The answer must be the data, repeated exactly.

Stored data entries:
::::::::

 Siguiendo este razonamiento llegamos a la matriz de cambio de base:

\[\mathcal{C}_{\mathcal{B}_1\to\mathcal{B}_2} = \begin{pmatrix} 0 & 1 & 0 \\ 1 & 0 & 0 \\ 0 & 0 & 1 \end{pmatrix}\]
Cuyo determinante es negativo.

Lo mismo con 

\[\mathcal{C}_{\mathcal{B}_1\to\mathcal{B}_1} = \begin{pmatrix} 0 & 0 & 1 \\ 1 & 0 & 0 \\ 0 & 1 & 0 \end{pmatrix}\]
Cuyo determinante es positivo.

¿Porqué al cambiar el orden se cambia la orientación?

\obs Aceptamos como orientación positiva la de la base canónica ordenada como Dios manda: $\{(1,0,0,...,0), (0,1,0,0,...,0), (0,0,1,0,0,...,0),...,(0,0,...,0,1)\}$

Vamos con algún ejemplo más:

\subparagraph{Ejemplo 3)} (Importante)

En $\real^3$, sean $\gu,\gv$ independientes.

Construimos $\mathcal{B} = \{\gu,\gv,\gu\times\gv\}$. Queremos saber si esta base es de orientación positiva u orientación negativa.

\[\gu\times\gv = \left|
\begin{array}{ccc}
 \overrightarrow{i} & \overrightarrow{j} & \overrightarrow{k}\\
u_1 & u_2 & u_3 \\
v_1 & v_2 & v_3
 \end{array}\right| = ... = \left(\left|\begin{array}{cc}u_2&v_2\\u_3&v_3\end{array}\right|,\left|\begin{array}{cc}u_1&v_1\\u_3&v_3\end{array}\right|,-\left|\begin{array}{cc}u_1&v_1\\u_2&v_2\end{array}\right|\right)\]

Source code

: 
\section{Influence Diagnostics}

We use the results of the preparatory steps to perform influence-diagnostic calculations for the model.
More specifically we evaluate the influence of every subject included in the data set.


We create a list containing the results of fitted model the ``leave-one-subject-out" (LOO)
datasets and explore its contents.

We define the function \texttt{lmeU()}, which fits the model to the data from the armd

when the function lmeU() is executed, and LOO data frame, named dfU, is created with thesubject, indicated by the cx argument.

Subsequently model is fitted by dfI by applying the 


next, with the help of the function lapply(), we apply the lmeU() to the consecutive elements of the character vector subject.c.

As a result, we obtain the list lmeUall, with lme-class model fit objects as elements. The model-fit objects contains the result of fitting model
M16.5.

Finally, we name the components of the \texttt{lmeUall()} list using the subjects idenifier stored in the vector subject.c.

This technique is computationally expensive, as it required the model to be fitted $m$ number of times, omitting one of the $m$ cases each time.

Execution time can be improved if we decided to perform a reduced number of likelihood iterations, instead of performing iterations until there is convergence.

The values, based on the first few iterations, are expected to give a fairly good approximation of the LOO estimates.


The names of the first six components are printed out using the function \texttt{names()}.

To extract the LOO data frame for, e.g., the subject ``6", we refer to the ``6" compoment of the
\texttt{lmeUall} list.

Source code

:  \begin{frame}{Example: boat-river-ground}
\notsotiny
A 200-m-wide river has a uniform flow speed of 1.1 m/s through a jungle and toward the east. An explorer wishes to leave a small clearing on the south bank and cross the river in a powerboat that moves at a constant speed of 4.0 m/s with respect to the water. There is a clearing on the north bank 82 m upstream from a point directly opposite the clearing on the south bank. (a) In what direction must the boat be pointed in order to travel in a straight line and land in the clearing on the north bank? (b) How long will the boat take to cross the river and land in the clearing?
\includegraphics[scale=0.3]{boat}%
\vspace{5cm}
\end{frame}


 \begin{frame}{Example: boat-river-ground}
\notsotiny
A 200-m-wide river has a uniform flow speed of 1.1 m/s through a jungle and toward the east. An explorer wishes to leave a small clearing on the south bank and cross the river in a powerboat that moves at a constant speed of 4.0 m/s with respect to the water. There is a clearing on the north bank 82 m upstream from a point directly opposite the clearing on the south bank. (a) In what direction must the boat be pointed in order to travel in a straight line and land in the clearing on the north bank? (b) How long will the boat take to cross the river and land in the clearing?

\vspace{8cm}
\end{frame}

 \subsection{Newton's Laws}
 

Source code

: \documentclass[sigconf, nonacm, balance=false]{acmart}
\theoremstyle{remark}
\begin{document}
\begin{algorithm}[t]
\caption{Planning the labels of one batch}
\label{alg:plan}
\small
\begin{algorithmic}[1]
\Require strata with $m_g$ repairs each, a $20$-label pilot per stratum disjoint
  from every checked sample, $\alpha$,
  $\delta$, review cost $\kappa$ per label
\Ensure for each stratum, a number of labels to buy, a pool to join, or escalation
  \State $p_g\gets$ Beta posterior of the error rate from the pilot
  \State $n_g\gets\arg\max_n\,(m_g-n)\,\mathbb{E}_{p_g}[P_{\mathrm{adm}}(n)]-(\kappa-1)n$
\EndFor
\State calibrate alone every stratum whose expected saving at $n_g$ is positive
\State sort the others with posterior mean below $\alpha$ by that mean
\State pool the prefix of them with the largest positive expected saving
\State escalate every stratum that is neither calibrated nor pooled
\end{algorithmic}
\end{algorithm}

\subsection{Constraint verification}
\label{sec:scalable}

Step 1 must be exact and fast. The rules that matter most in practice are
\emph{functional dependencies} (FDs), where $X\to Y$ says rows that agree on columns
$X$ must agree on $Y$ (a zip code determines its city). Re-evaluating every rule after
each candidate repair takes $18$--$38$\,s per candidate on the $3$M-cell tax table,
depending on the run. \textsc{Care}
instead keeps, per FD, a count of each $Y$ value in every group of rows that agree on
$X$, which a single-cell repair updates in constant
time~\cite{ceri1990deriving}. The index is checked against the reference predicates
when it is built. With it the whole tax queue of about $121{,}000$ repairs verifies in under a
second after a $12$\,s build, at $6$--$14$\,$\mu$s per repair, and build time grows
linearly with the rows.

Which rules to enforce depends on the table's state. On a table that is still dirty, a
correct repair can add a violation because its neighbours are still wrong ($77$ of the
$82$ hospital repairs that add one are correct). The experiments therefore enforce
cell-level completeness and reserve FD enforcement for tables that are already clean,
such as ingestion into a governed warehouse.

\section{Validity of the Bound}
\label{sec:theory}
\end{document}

::::::::

• **Answer box**
 Siguiendo este razonamiento llegamos a la matriz de cambio de base:

\[\mathcal{C}_{\mathcal{B}_1\to\mathcal{B}_2} = \begin{pmatrix} 0 & 1 & 0 \\ 1 & 0 & 0 \\ 0 & 0 & 1 \end{pmatrix}\]
Cuyo determinante es negativo.

Lo mismo con 

\[\mathcal{C}_{\mathcal{B}_1\to\mathcal{B}_1} = \begin{pmatrix} 0 & 0 & 1 \\ 1 & 0 & 0 \\ 0 & 1 & 0 \end{pmatrix}\]
Cuyo determinante es positivo.

¿Porqué al cambiar el orden se cambia la orientación?

\obs Aceptamos como orientación positiva la de la base canónica ordenada como Dios manda: $\{(1,0,0,...,0), (0,1,0,0,...,0), (0,0,1,0,0,...,0),...,(0,0,...,0,1)\}$

Vamos con algún ejemplo más:

\subparagraph{Ejemplo 3)} (Importante)

En $\real^3$, sean $\gu,\gv$ independientes.

Construimos $\mathcal{B} = \{\gu,\gv,\gu\times\gv\}$. Queremos saber si esta base es de orientación positiva u orientación negativa.

\[\gu\times\gv = \left|
\begin{array}{ccc}
 \overrightarrow{i} & \overrightarrow{j} & \overrightarrow{k}\\
u_1 & u_2 & u_3 \\
v_1 & v_2 & v_3
 \end{array}\right| = ... = \left(\left|\begin{array}{cc}u_2&v_2\\u_3&v_3\end{array}\right|,\left|\begin{array}{cc}u_1&v_1\\u_3&v_3\end{array}\right|,-\left|\begin{array}{cc}u_1&v_1\\u_2&v_2\end{array}\right|\right)\]

Source code

: 
\section{Influence Diagnostics}

We use the results of the preparatory steps to perform influence-diagnostic calculations for the model.
More specifically we evaluate the influence of every subject included in the data set.


We create a list containing the results of fitted model the ``leave-one-subject-out" (LOO)
datasets and explore its contents.

We define the function \texttt{lmeU()}, which fits the model to the data from the armd

when the function lmeU() is executed, and LOO data frame, named dfU, is created with thesubject, indicated by the cx argument.

Subsequently model is fitted by dfI by applying the 


next, with the help of the function lapply(), we apply the lmeU() to the consecutive elements of the character vector subject.c.

As a result, we obtain the list lmeUall, with lme-class model fit objects as elements. The model-fit objects contains the result of fitting model
M16.5.

Finally, we name the components of the \texttt{lmeUall()} list using the subjects idenifier stored in the vector subject.c.

This technique is computationally expensive, as it required the model to be fitted $m$ number of times, omitting one of the $m$ cases each time.

Execution time can be improved if we decided to perform a reduced number of likelihood iterations, instead of performing iterations until there is convergence.

The values, based on the first few iterations, are expected to give a fairly good approximation of the LOO estimates.


The names of the first six components are printed out using the function \texttt{names()}.

To extract the LOO data frame for, e.g., the subject ``6", we refer to the ``6" compoment of the
\texttt{lmeUall} list.

Source code

:  \begin{frame}{Example: boat-river-ground}
\notsotiny
A 200-m-wide river has a uniform flow speed of 1.1 m/s through a jungle and toward the east. An explorer wishes to leave a small clearing on the south bank and cross the river in a powerboat that moves at a constant speed of 4.0 m/s with respect to the water. There is a clearing on the north bank 82 m upstream from a point directly opposite the clearing on the south bank. (a) In what direction must the boat be pointed in order to travel in a straight line and land in the clearing on the north bank? (b) How long will the boat take to cross the river and land in the clearing?
\includegraphics[scale=0.3]{boat}%
\vspace{5cm}
\end{frame}


 \begin{frame}{Example: boat-river-ground}
\notsotiny
A 200-m-wide river has a uniform flow speed of 1.1 m/s through a jungle and toward the east. An explorer wishes to leave a small clearing on the south bank and cross the river in a powerboat that moves at a constant speed of 4.0 m/s with respect to the water. There is a clearing on the north bank 82 m upstream from a point directly opposite the clearing on the south bank. (a) In what direction must the boat be pointed in order to travel in a straight line and land in the clearing on the north bank? (b) How long will the boat take to cross the river and land in the clearing?

\vspace{8cm}
\end{frame}

 \subsection{Newton's Laws}
 

Source code

: \documentclass[sigconf, nonacm, balance=false]{acmart}
\theoremstyle{remark}
\begin{document}
\begin{algorithm}[t]
\caption{Planning the labels of one batch}
\label{alg:plan}
\small
\begin{algorithmic}[1]
\Require strata with $m_g$ repairs each, a $20$-label pilot per stratum disjoint
  from every checked sample, $\alpha$,
  $\delta$, review cost $\kappa$ per label
\Ensure for each stratum, a number of labels to buy, a pool to join, or escalation
  \State $p_g\gets$ Beta posterior of the error rate from the pilot
  \State $n_g\gets\arg\max_n\,(m_g-n)\,\mathbb{E}_{p_g}[P_{\mathrm{adm}}(n)]-(\kappa-1)n$
\EndFor
\State calibrate alone every stratum whose expected saving at $n_g$ is positive
\State sort the others with posterior mean below $\alpha$ by that mean
\State pool the prefix of them with the largest positive expected saving
\State escalate every stratum that is neither calibrated nor pooled
\end{algorithmic}
\end{algorithm}

\subsection{Constraint verification}
\label{sec:scalable}

Step 1 must be exact and fast. The rules that matter most in practice are
\emph{functional dependencies} (FDs), where $X\to Y$ says rows that agree on columns
$X$ must agree on $Y$ (a zip code determines its city). Re-evaluating every rule after
each candidate repair takes $18$--$38$\,s per candidate on the $3$M-cell tax table,
depending on the run. \textsc{Care}
instead keeps, per FD, a count of each $Y$ value in every group of rows that agree on
$X$, which a single-cell repair updates in constant
time~\cite{ceri1990deriving}. The index is checked against the reference predicates
when it is built. With it the whole tax queue of about $121{,}000$ repairs verifies in under a
second after a $12$\,s build, at $6$--$14$\,$\mu$s per repair, and build time grows
linearly with the rows.

Which rules to enforce depends on the table's state. On a table that is still dirty, a
correct repair can add a violation because its neighbours are still wrong ($77$ of the
$82$ hospital repairs that add one are correct). The experiments therefore enforce
cell-level completeness and reserve FD enforcement for tables that are already clean,
such as ingestion into a governed warehouse.

\section{Validity of the Bound}
\label{sec:theory}
\end{document}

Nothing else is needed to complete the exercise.